What led to Jeremy Corbyn's rise and what does the future hold for the movements around him?

Jeremy Corbyn in London in June 2016. Steve Eason

Interview by
Duncan Thomas

Jeremy Corbyn has been a Labour member of parliament and a durable ally to social movements for decades, but when his long-shot candidacy for Labour leader in June 2015 became a landslide reality, it took everyone by surprise. Even more surprising has been his ability to beat back challenges from the Labour right, which included a vote of no confidence in June 2016 and a leadership contest in which Corbyn actually saw his vote share increase. Seeing as how his opponents present themselves as the competent, savvy, and electable wing of the Labour Party, his political success has mystified many, especially in the mainstream media.

But Alex Nunns, author of the newly released The Candidate: Jeremy Corbyn’s Improbable Path to Power, argues that the Labour leader’s success is no fluke. Jacobin’s Duncan Thomas spoke to Nunns to understand the long-term processes that led to Corbyn’s rise and what the future holds for the social movements drawn to him.


DT

Thanks for joining us Alex. Your book is an incredibly detailed account of how Corbyn came to win the Labour leadership (twice). What was your motivation for writing it, and what do you hope the book will achieve?

AN

Shortly after Corbyn first won the leadership election, I wrote an article for Le Monde Diplomatique, trying to explain how something that nobody thought was possible had happened. The book is an attempt to build on that and show how, despite the great surprise, Corbyn’s victory did not come from nowhere, but from a number of discernible trends that had been developing for some time. I had a good range of contacts due to my time writing for Red Pepper, so that gave me access to a lot of the inside voices.

Telling the story of how Corbyn won is important. When you’re involved in a big political struggle, if you understand its history then you’re much more able to navigate it successfully. I hope my account can help people enthused by Corbyn to understand the terrain they’re fighting on, as well as explain events to some of those who have so far simply dismissed Corbynism as some kind of aberration.

DT

So, what is the story of Corbyn’s shock leadership victory, as you tell it in the book?

AN

There were three major strands which came together in Corbyn’s first leadership campaign, and which continue to form the basis of the movement around him. These were existing Labour Party members, the trade unions, and a range of people on the Left without party affiliation, many of whom were active in various social movements. These people became the £3 members. What all three stands had in common was that they all sprang from resistance to the Thatcherite economic model, or neoliberalism, which suffered such a catastrophic collapse in 2008 and hasn’t recovered.

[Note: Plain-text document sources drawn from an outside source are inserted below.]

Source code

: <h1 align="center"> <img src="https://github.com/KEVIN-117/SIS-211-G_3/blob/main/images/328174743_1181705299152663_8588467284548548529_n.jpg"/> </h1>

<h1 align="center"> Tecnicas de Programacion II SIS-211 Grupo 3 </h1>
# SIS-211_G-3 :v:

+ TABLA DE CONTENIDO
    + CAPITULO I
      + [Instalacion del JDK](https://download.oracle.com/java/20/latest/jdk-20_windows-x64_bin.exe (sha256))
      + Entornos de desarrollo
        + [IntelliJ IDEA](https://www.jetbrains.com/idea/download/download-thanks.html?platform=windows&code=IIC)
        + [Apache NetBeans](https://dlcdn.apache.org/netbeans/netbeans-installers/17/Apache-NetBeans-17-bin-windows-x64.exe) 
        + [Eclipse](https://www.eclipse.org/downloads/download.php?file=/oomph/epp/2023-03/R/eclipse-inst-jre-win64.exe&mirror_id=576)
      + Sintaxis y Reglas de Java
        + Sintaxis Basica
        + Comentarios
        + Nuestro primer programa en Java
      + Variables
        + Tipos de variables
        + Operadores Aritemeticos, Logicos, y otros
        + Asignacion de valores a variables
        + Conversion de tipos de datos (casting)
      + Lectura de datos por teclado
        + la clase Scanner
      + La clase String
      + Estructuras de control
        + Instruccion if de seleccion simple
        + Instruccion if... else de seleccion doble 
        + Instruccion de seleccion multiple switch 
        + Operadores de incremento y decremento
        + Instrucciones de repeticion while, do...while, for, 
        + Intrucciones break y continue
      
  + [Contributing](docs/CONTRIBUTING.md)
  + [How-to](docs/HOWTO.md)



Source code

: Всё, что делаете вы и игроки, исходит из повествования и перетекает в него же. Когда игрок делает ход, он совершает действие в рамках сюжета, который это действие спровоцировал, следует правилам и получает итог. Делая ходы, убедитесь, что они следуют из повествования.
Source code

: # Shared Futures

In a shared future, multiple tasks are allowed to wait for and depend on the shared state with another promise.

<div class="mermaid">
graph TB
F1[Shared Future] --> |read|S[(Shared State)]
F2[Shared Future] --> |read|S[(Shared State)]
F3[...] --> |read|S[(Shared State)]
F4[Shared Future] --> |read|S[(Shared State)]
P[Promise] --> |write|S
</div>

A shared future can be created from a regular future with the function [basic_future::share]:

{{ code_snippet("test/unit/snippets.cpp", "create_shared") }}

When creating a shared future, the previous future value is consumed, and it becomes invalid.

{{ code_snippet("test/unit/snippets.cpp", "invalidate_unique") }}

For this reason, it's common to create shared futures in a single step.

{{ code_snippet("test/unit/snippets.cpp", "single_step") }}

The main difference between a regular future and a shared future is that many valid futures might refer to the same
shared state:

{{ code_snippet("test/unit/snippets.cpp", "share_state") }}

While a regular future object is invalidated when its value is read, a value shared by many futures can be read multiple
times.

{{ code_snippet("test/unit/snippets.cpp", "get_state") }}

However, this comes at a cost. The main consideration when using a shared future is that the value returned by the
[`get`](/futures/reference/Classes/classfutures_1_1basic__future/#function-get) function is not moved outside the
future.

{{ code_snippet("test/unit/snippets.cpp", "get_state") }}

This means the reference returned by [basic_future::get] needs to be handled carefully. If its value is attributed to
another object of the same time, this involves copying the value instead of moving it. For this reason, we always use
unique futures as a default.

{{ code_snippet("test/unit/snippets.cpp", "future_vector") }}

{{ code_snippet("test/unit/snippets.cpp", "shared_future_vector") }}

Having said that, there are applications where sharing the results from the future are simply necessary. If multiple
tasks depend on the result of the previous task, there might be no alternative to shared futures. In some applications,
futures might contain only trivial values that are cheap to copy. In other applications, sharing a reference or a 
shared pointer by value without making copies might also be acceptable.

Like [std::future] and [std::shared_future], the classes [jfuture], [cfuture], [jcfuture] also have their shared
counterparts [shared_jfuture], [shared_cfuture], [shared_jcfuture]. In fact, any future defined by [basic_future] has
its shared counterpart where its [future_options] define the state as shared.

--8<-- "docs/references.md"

One thing I try to show is that the last of these three elements, the £3 voters — as important as they were — only really came into play after developments in the first two strands had put Corbyn in a strong position. In other words, the Labour Party was not simply “taken over” by outsiders, as you might think from most of the media coverage. There were long-term developments within the labor movement that, in retrospect, can be seen as crucial to Corbyn’s victory.

Contrary to popular perception, it was existing Labour members — hugely disillusioned with the New Labour project — who put Corbyn in the lead in the first few weeks of the 2015 contest, before the broader anti-austerity movement got behind him and flooded in. As I detail in the book, canvassing data clearly support this timeline.

In parallel to this, the unions began to respond to the end of their long-standing alliance with the Labour right. Eroded by several decades of neoliberal restructuring, this influence was further reduced under Tony Blair. Why bother with the unions? They were seen as an old-fashioned, declining force. As far as Blair was concerned, they were simply an impediment, and he was aggressive towards the unions during his time in charge. Most of Thatcher’s anti-union laws remained in force; Blairites talked of severing the party’s link with the unions; leading trade unionists were briefed against in the press.

The unions therefore found themselves as an opposition within their own party, shut out of their traditional alliance with the Labour right. This was new for them, and they had to figure out how to exert influence. There was also discontent among the rank and file, as members increasingly began asking what the point of affiliating to Labour was, when the party gave them nothing and indeed regularly humiliated them.

Given these developments, the unions began to fight for their influence within Labour, forming a series of tactical alliances with elements of the Labour left. It became clear how big an obstacle the Parliamentary Labour Party (PLP) was, and so a number of unions openly developed political strategies to try and reshape it in their favor. For example, Britain’s biggest union, Unite, had an official policy of supporting working-class (but not necessarily left-wing) parliamentary candidates, and political schools were organized by various unions to train potential MPs. The hope was that by 2020 they’d have a candidate for leader, with good support in the PLP.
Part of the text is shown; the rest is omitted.